- **EXERCISE REQUIREMENTS**
Using the records below, give again exactly the lines from the line that contains "- **Time**: 8-12 (US pre-market/open)" through the line that contains "- *Rationale*: Oil", both ends included, and only those.

*** Opening of DATASET EXTRACT ***

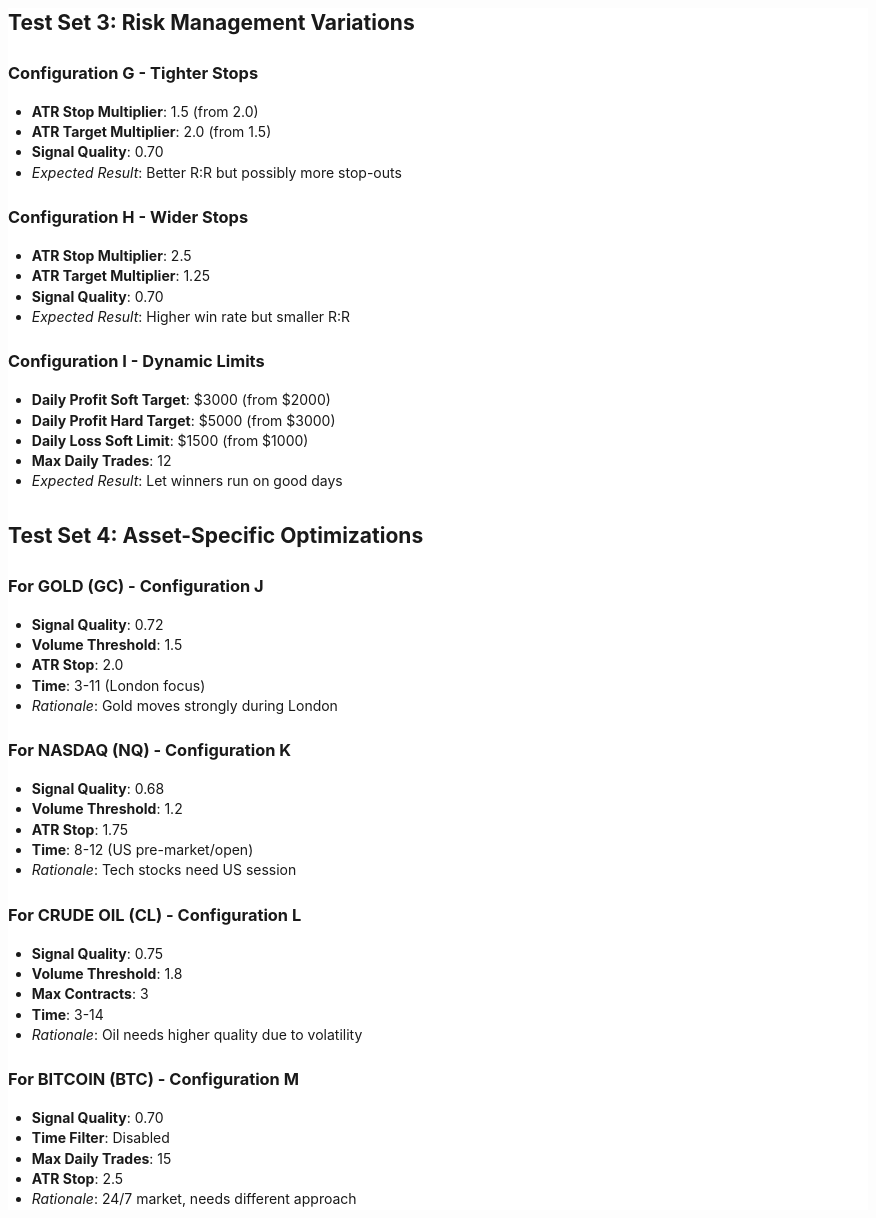 ## Test Set 3: **Risk Management Variations**

### Configuration G - Tighter Stops
- **ATR Stop Multiplier**: 1.5 (from 2.0)
- **ATR Target Multiplier**: 2.0 (from 1.5)
- **Signal Quality**: 0.70
- *Expected Result*: Better R:R but possibly more stop-outs

### Configuration H - Wider Stops
- **ATR Stop Multiplier**: 2.5
- **ATR Target Multiplier**: 1.25
- **Signal Quality**: 0.70
- *Expected Result*: Higher win rate but smaller R:R

### Configuration I - Dynamic Limits
- **Daily Profit Soft Target**: $3000 (from $2000)
- **Daily Profit Hard Target**: $5000 (from $3000)
- **Daily Loss Soft Limit**: $1500 (from $1000)
- **Max Daily Trades**: 12
- *Expected Result*: Let winners run on good days

## Test Set 4: **Asset-Specific Optimizations**

### For GOLD (GC) - Configuration J
- **Signal Quality**: 0.72
- **Volume Threshold**: 1.5
- **ATR Stop**: 2.0
- **Time**: 3-11 (London focus)
- *Rationale*: Gold moves strongly during London

### For NASDAQ (NQ) - Configuration K  
- **Signal Quality**: 0.68
- **Volume Threshold**: 1.2
- **ATR Stop**: 1.75
- **Time**: 8-12 (US pre-market/open)
- *Rationale*: Tech stocks need US session

### For CRUDE OIL (CL) - Configuration L
- **Signal Quality**: 0.75
- **Volume Threshold**: 1.8
- **Max Contracts**: 3
- **Time**: 3-14
- *Rationale*: Oil needs higher quality due to volatility

### For BITCOIN (BTC) - Configuration M
- **Signal Quality**: 0.70
- **Time Filter**: Disabled
- **Max Daily Trades**: 15
- **ATR Stop**: 2.5
- *Rationale*: 24/7 market, needs different approach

*** Close of DATASET EXTRACT ***

- **PROBLEM SOLUTION**
- **Time**: 8-12 (US pre-market/open)
- *Rationale*: Tech stocks need US session

### For CRUDE OIL (CL) - Configuration L
- **Signal Quality**: 0.75
- **Volume Threshold**: 1.8
- **Max Contracts**: 3
- **Time**: 3-14
- *Rationale*: Oil needs higher quality due to volatility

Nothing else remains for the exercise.